CHICAGO - The Iowa Finance Authority Wednesday prices $323 million of new-money and refunding state revolving fund bonds that will carry a "green" designation.
The Iowa Finance Authority, which manages borrowing for the state revolving fund, will refund about $200 million in existing debt with the remainder of the transaction raising new money, said Lori Beary, the authority's SRF program coordinator.
JPMorgan is running the books on the sale with three other underwriters on the deal. Public Financial Management Inc. is advising the authority. Dorsey & Whitney LLP is bond counsel.
The program provides low-cost loans to municipalities to upgrade drinking water and wastewater infrastructure. The program has served more than 500 local municipalities through $2.4 billion in financing.
"The bonds will be designated as 'Green Bonds' based on the fact that the proceeds of the bonds will be used to finance projects that adhere to the federal Clean Water Act and Safe Drinking Water Act," the authority said in a statement.
The authority's past revolving fund issuance qualified under the "green" criteria, but the authority is hoping the growing popularity of the designation and the marketing of the bonds as such will help generate more demand and increase the paper's universe of buyers.
As part of the green designation, the authority is "explaining in more detail the actual projects being funded with the loans," Beary said. That new information is in addition to details provided on the borrower.
The bonds are secured by loan principal and interest amounts pledged under bond documents, account investment earnings, and money in a pledged equity fund. Ahead of the sale, rating agencies affirmed the program's triple-A marks. The ratings impact about $877 million of debt.
"The Aaa rating reflects the program's high default tolerance and the credit quality of the underlying borrowers, Moody's Investors Service said.
Fitch Ratings said its cash flow modeling "demonstrates that the SRF program can continue to pay bond debt service even if there were loan defaults in excess" of its top-rated liability default hurdle.
More than 60% of the program's 445 participants are assumed to be small and are not rated by Fitch, but loan provisions are strong with virtually all loan principal secured by senior lien water, sewer, or general obligation pledges, or some combination of the three.

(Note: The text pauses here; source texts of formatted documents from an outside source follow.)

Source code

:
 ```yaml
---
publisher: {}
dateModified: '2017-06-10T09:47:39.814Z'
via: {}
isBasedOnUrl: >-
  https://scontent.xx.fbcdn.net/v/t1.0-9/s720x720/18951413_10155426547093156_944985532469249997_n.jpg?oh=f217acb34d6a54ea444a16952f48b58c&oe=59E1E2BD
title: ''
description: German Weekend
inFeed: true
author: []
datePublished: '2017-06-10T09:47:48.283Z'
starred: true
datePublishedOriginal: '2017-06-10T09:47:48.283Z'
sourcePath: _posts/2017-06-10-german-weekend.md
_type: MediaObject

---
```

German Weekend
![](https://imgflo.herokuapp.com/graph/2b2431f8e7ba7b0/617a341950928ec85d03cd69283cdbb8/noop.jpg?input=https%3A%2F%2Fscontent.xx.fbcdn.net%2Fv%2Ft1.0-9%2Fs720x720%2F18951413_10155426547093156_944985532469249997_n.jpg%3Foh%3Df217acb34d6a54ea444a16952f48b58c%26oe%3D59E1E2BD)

The program is strengthened by cross-collateralization features that allow for the use of excess funds from the clean water SRF to cover deficiencies in the drinking water SRF and vice versa, reducing the chances of defaults. The programs are aide by federal grants captured through state matching funds.
The two programs currently have $1.46 billion in loans outstanding and no defaults have occurred under either program, Standard & Poor's said. The figure includes about $1.1 billion of loans under the clean water program and $415 million under the drinking water program.
The SRF programs' scheduled loan repayments are projected to provide minimum debt service
coverage of 1.2 times, which does not include approximately $250 million in pledged and available money in the equity fund.
The IFA manages the review, processing, underwriting, and approval of program-eligible loans that meet the minimum coverage requirements while the Iowa Department of Natural Resources administers and monitors program operations, project progress, and provided technical support to participants.
Standard & Poor's said the program's stable outlook reflects its "expectation that the district's strong management of the loan portfolio will continue, and that collateralization levels will continue to enable coverage of a very high level of potential defaults and delinquencies."